Living In God’s Providence…

Luke 11:1-13

† IN HIS NAME, JESUS, SON AND SAVIOR †

Dear brothers and sisters in Christ, as we grasp the invitation to place everything that burdens us into our Father in Heaven’s care, may we realize the depth, and height and breadth and width of God’s love for us, revealed in Christ Jesus! AMEN!

Intro – Do we treat God like a rich uncle

His name is William, and in most people’s minds, he is very well off, quite comfortable, even extremely rich. He lives in Massachusetts, has a summer lake-house in New Hampshire, and travels the world first-class. He owns car dealerships and restaurants and even a small chain of banks.

He’s my uncle, my mom’s brother, second born of seven or eight.

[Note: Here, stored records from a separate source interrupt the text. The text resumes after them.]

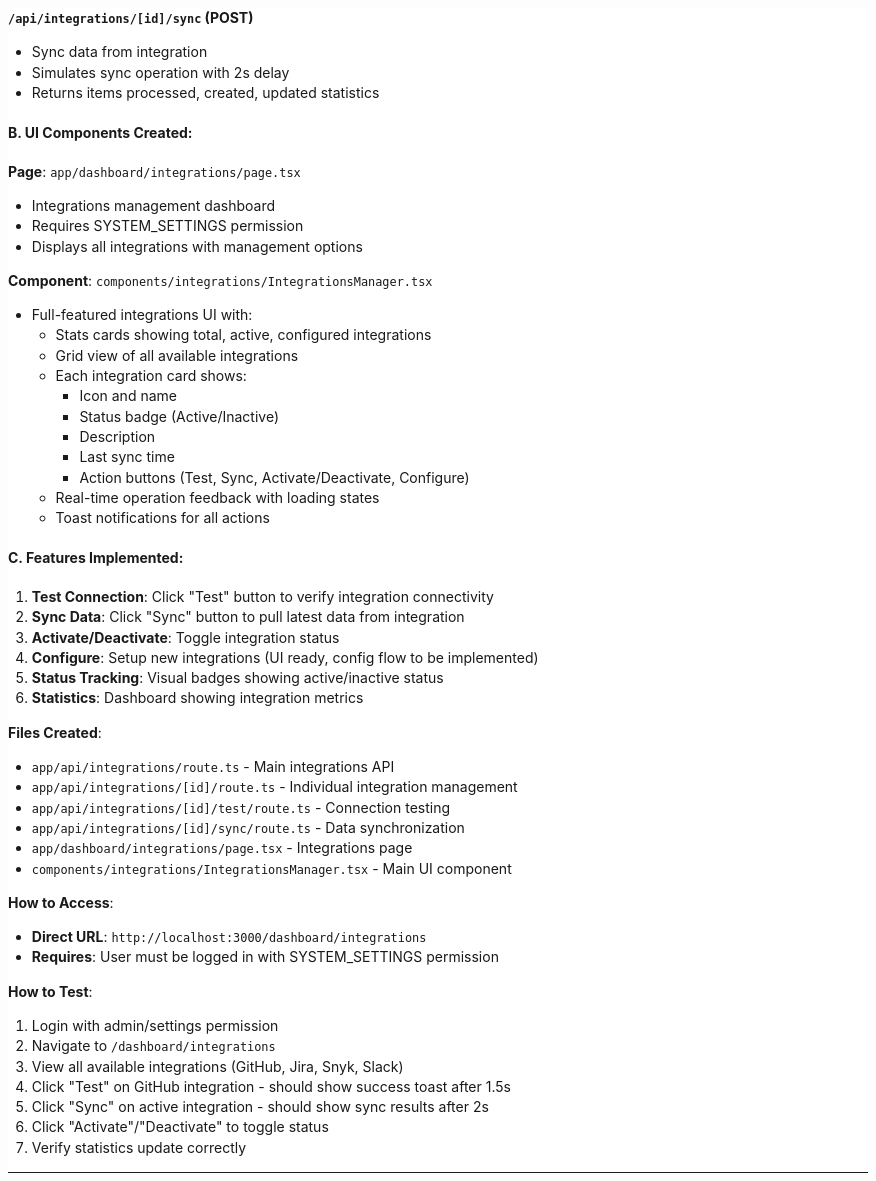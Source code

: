 **`/api/integrations/[id]/sync` (POST)**
- Sync data from integration
- Simulates sync operation with 2s delay
- Returns items processed, created, updated statistics

#### B. UI Components Created:

**Page**: `app/dashboard/integrations/page.tsx`
- Integrations management dashboard
- Requires SYSTEM_SETTINGS permission
- Displays all integrations with management options

**Component**: `components/integrations/IntegrationsManager.tsx`
- Full-featured integrations UI with:
  - Stats cards showing total, active, configured integrations
  - Grid view of all available integrations
  - Each integration card shows:
    - Icon and name
    - Status badge (Active/Inactive)
    - Description
    - Last sync time
    - Action buttons (Test, Sync, Activate/Deactivate, Configure)
  - Real-time operation feedback with loading states
  - Toast notifications for all actions

#### C. Features Implemented:

1. **Test Connection**: Click "Test" button to verify integration connectivity
2. **Sync Data**: Click "Sync" button to pull latest data from integration
3. **Activate/Deactivate**: Toggle integration status
4. **Configure**: Setup new integrations (UI ready, config flow to be implemented)
5. **Status Tracking**: Visual badges showing active/inactive status
6. **Statistics**: Dashboard showing integration metrics

**Files Created**:
- `app/api/integrations/route.ts` - Main integrations API
- `app/api/integrations/[id]/route.ts` - Individual integration management
- `app/api/integrations/[id]/test/route.ts` - Connection testing
- `app/api/integrations/[id]/sync/route.ts` - Data synchronization
- `app/dashboard/integrations/page.tsx` - Integrations page
- `components/integrations/IntegrationsManager.tsx` - Main UI component

**How to Access**:
- **Direct URL**: `http://localhost:3000/dashboard/integrations`
- **Requires**: User must be logged in with SYSTEM_SETTINGS permission

**How to Test**:
1. Login with admin/settings permission
2. Navigate to `/dashboard/integrations`
3. View all available integrations (GitHub, Jira, Snyk, Slack)
4. Click "Test" on GitHub integration - should show success toast after 1.5s
5. Click "Sync" on active integration - should show sync results after 2s
6. Click "Activate"/"Deactivate" to toggle status
7. Verify statistics update correctly

---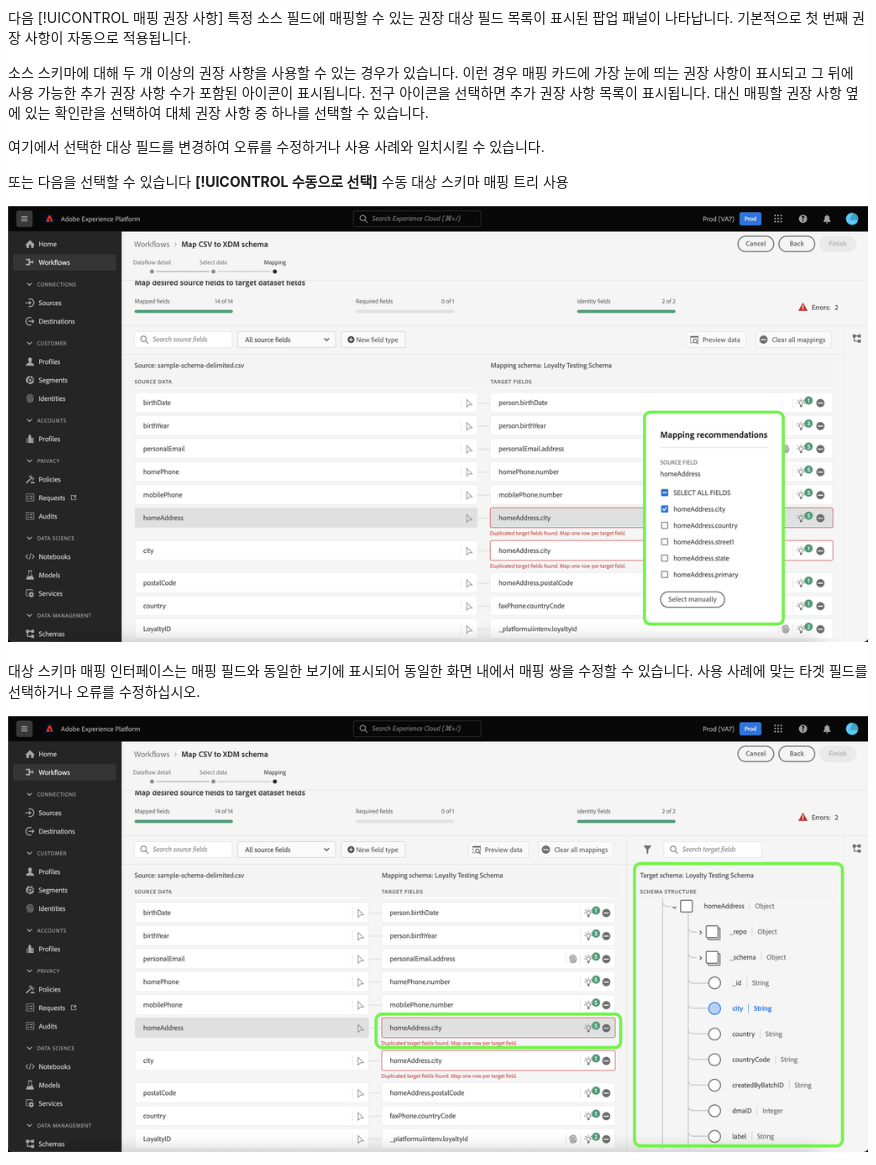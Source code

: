다음 [!UICONTROL 매핑 권장 사항] 특정 소스 필드에 매핑할 수 있는 권장 대상 필드 목록이 표시된 팝업 패널이 나타납니다. 기본적으로 첫 번째 권장 사항이 자동으로 적용됩니다.

소스 스키마에 대해 두 개 이상의 권장 사항을 사용할 수 있는 경우가 있습니다. 이런 경우 매핑 카드에 가장 눈에 띄는 권장 사항이 표시되고 그 뒤에 사용 가능한 추가 권장 사항 수가 포함된 아이콘이 표시됩니다. 전구 아이콘을 선택하면 추가 권장 사항 목록이 표시됩니다. 대신 매핑할 권장 사항 옆에 있는 확인란을 선택하여 대체 권장 사항 중 하나를 선택할 수 있습니다.

여기에서 선택한 대상 필드를 변경하여 오류를 수정하거나 사용 사례와 일치시킬 수 있습니다.

또는 다음을 선택할 수 있습니다 **[!UICONTROL 수동으로 선택]** 수동 대상 스키마 매핑 트리 사용

![recc-panel](../images/ui/mapping/recc-panel.png)

대상 스키마 매핑 인터페이스는 매핑 필드와 동일한 보기에 표시되어 동일한 화면 내에서 매핑 쌍을 수정할 수 있습니다. 사용 사례에 맞는 타겟 필드를 선택하거나 오류를 수정하십시오.

![select-target-field](../images/ui/mapping/select-target-field.png)
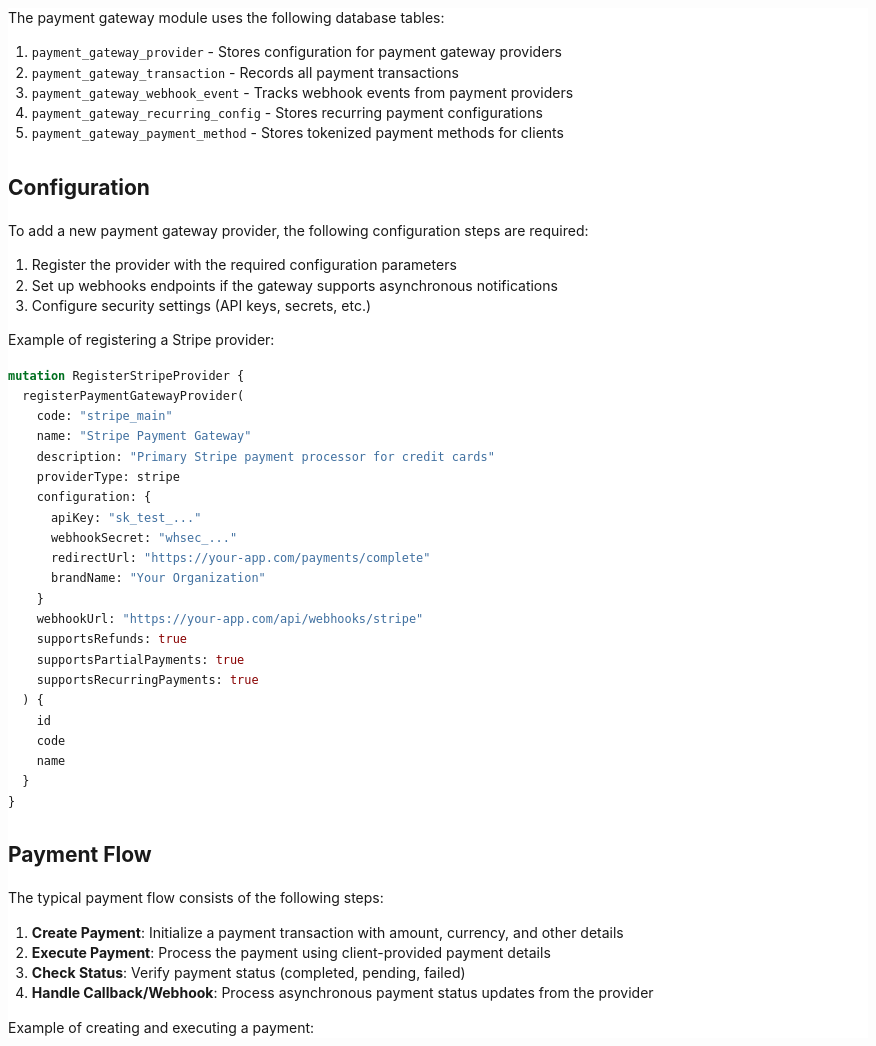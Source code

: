 The payment gateway module uses the following database tables:

1. `payment_gateway_provider` - Stores configuration for payment gateway providers
2. `payment_gateway_transaction` - Records all payment transactions
3. `payment_gateway_webhook_event` - Tracks webhook events from payment providers
4. `payment_gateway_recurring_config` - Stores recurring payment configurations
5. `payment_gateway_payment_method` - Stores tokenized payment methods for clients

## Configuration

To add a new payment gateway provider, the following configuration steps are required:

1. Register the provider with the required configuration parameters
2. Set up webhooks endpoints if the gateway supports asynchronous notifications
3. Configure security settings (API keys, secrets, etc.)

Example of registering a Stripe provider:

```graphql
mutation RegisterStripeProvider {
  registerPaymentGatewayProvider(
    code: "stripe_main"
    name: "Stripe Payment Gateway"
    description: "Primary Stripe payment processor for credit cards"
    providerType: stripe
    configuration: {
      apiKey: "sk_test_..."
      webhookSecret: "whsec_..."
      redirectUrl: "https://your-app.com/payments/complete"
      brandName: "Your Organization"
    }
    webhookUrl: "https://your-app.com/api/webhooks/stripe"
    supportsRefunds: true
    supportsPartialPayments: true
    supportsRecurringPayments: true
  ) {
    id
    code
    name
  }
}
```

## Payment Flow

The typical payment flow consists of the following steps:

1. **Create Payment**: Initialize a payment transaction with amount, currency, and other details
2. **Execute Payment**: Process the payment using client-provided payment details
3. **Check Status**: Verify payment status (completed, pending, failed)
4. **Handle Callback/Webhook**: Process asynchronous payment status updates from the provider

Example of creating and executing a payment:
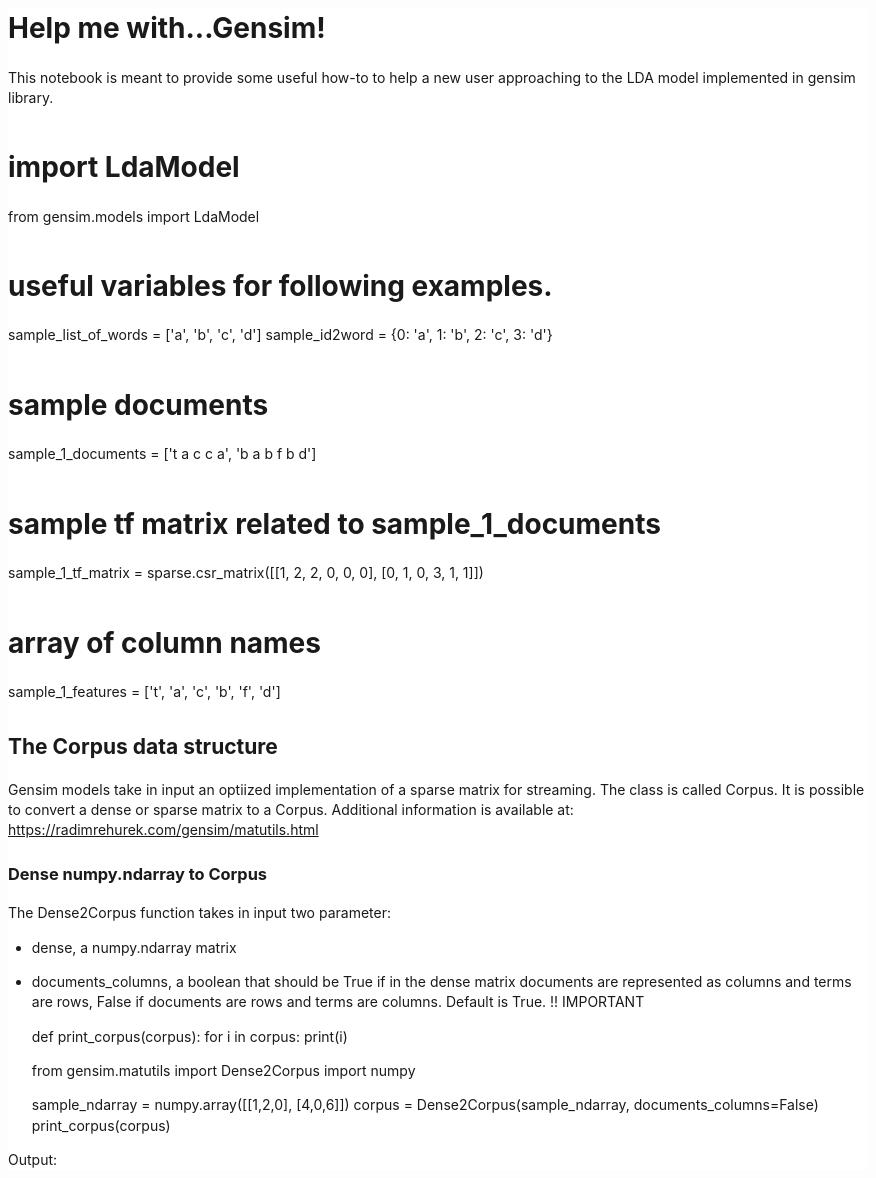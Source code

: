 # Help me with...Gensim!

This notebook is meant to provide some useful how-to to help a new user approaching to the LDA model implemented in gensim library.

  # import LdaModel
  from gensim.models import LdaModel

  # useful variables for following examples.
  sample_list_of_words = ['a', 'b', 'c', 'd']
  sample_id2word = {0: 'a', 1: 'b', 2: 'c', 3: 'd'}

  # sample documents
  sample_1_documents = ['t a c c a', 'b a b f b d']
  # sample tf matrix related to sample_1_documents
  sample_1_tf_matrix = sparse.csr_matrix([[1, 2, 2, 0, 0, 0], [0, 1, 0, 3, 1, 1]])
  # array of column names
  sample_1_features = ['t', 'a', 'c', 'b', 'f', 'd']

## The Corpus data structure

Gensim models take in input an optiized implementation of a sparse matrix for streaming. The class is called Corpus. It is possible to convert a dense or sparse matrix to a Corpus.
Additional information is available at: https://radimrehurek.com/gensim/matutils.html

### Dense numpy.ndarray to Corpus

The Dense2Corpus function takes in input two parameter:
* dense, a numpy.ndarray matrix
* documents_columns, a boolean that should be True if in the dense matrix documents are represented as columns and terms are rows, False if documents are rows and terms are columns. Default is True. !! IMPORTANT

  def print_corpus(corpus):
      for i in corpus:
          print(i)

  from gensim.matutils import Dense2Corpus
  import numpy

  sample_ndarray = numpy.array([[1,2,0], [4,0,6]])
  corpus = Dense2Corpus(sample_ndarray, documents_columns=False)
  print_corpus(corpus)

Output:
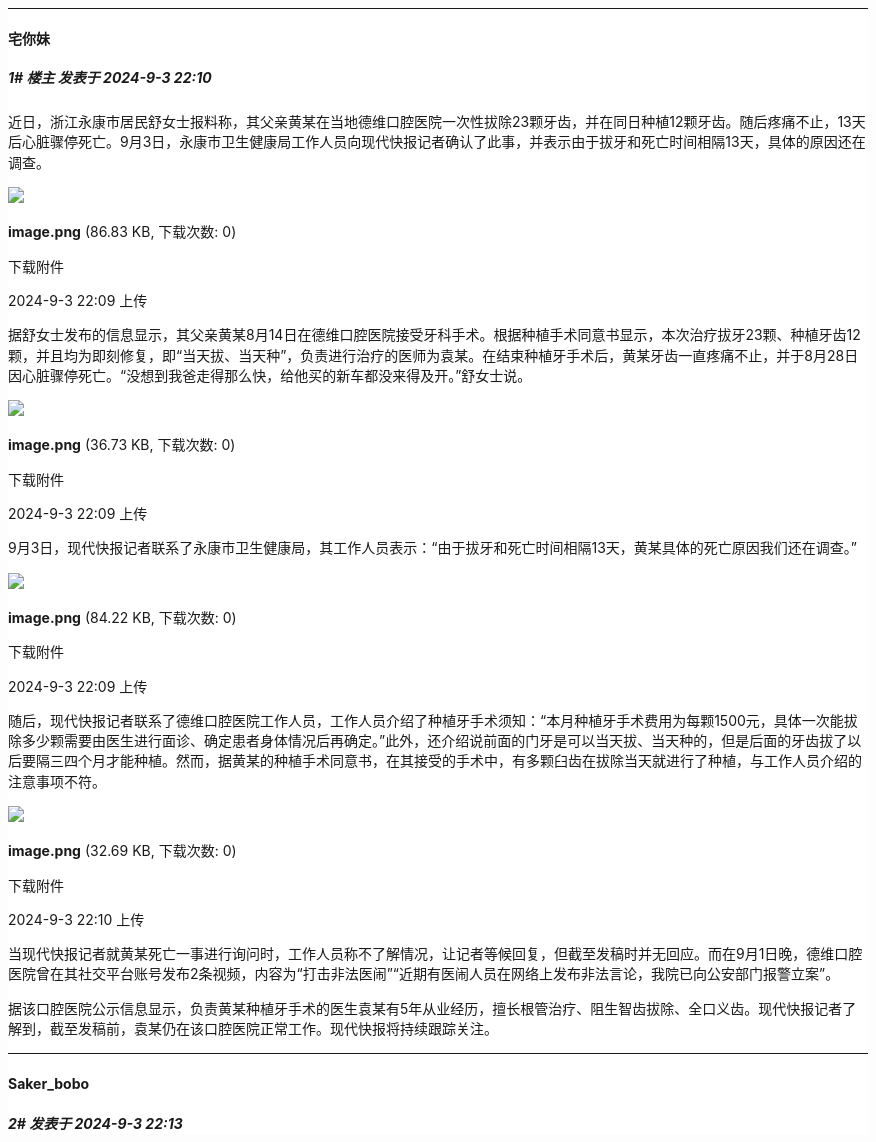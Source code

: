 ﻿
*****

####  宅你妹  
##### 1#       楼主       发表于 2024-9-3 22:10

近日，浙江永康市居民舒女士报料称，其父亲黄某在当地德维口腔医院一次性拔除23颗牙齿，并在同日种植12颗牙齿。随后疼痛不止，13天后心脏骤停死亡。9月3日，永康市卫生健康局工作人员向现代快报记者确认了此事，并表示由于拔牙和死亡时间相隔13天，具体的原因还在调查。

<img src="https://img.saraba1st.com/forum/202409/03/220922r7jbjguxkkbdj7dp.png" referrerpolicy="no-referrer">

<strong>image.png</strong> (86.83 KB, 下载次数: 0)

下载附件

2024-9-3 22:09 上传

据舒女士发布的信息显示，其父亲黄某8月14日在德维口腔医院接受牙科手术。根据种植手术同意书显示，本次治疗拔牙23颗、种植牙齿12颗，并且均为即刻修复，即“当天拔、当天种”，负责进行治疗的医师为袁某。在结束种植牙手术后，黄某牙齿一直疼痛不止，并于8月28日因心脏骤停死亡。“没想到我爸走得那么快，给他买的新车都没来得及开。”舒女士说。

<img src="https://img.saraba1st.com/forum/202409/03/220935zyhglu2gzkomu4yy.png" referrerpolicy="no-referrer">

<strong>image.png</strong> (36.73 KB, 下载次数: 0)

下载附件

2024-9-3 22:09 上传

9月3日，现代快报记者联系了永康市卫生健康局，其工作人员表示：“由于拔牙和死亡时间相隔13天，黄某具体的死亡原因我们还在调查。”

<img src="https://img.saraba1st.com/forum/202409/03/220948km9ujmsc7vscu79j.png" referrerpolicy="no-referrer">

<strong>image.png</strong> (84.22 KB, 下载次数: 0)

下载附件

2024-9-3 22:09 上传

随后，现代快报记者联系了德维口腔医院工作人员，工作人员介绍了种植牙手术须知：“本月种植牙手术费用为每颗1500元，具体一次能拔除多少颗需要由医生进行面诊、确定患者身体情况后再确定。”此外，还介绍说前面的门牙是可以当天拔、当天种的，但是后面的牙齿拔了以后要隔三四个月才能种植。然而，据黄某的种植手术同意书，在其接受的手术中，有多颗臼齿在拔除当天就进行了种植，与工作人员介绍的注意事项不符。

<img src="https://img.saraba1st.com/forum/202409/03/221004kuilxwx2n2lvkyss.png" referrerpolicy="no-referrer">

<strong>image.png</strong> (32.69 KB, 下载次数: 0)

下载附件

2024-9-3 22:10 上传

当现代快报记者就黄某死亡一事进行询问时，工作人员称不了解情况，让记者等候回复，但截至发稿时并无回应。而在9月1日晚，德维口腔医院曾在其社交平台账号发布2条视频，内容为“打击非法医闹”“近期有医闹人员在网络上发布非法言论，我院已向公安部门报警立案”。

据该口腔医院公示信息显示，负责黄某种植牙手术的医生袁某有5年从业经历，擅长根管治疗、阻生智齿拔除、全口义齿。现代快报记者了解到，截至发稿前，袁某仍在该口腔医院正常工作。现代快报将持续跟踪关注。

*****

####  Saker_bobo  
##### 2#       发表于 2024-9-3 22:13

I tend not to communicate with him all that much, just a half-dozen to a dozen times in the last ten years. Perhaps its because I am afraid to be seen as a hanger-on, someone who is near because I expect the scraps from his table. And part of it is my own pride, I hate to be put into a position where I think I might “owe” someone, when they freely share something with me. It’s definitely my responsibility, as I take counsel of my own fears. I still remember the reaction, when he learned my son’s name was William, and he asked who I named him after.

Funny thing is, with two grandfathers, 2 uncles, a great uncle, 4 cousins, three mentors and a few friends named William, and my favorite television pastor/priest played by William Christopher, we named my son after…. Me.

Back to Uncle Bill, a nice guy from what I know. Ambitious and intelligent, he has accomplished much in his life. But I don’t know him, and am afraid to open up a relationship with him, less I seem…needy and dependant.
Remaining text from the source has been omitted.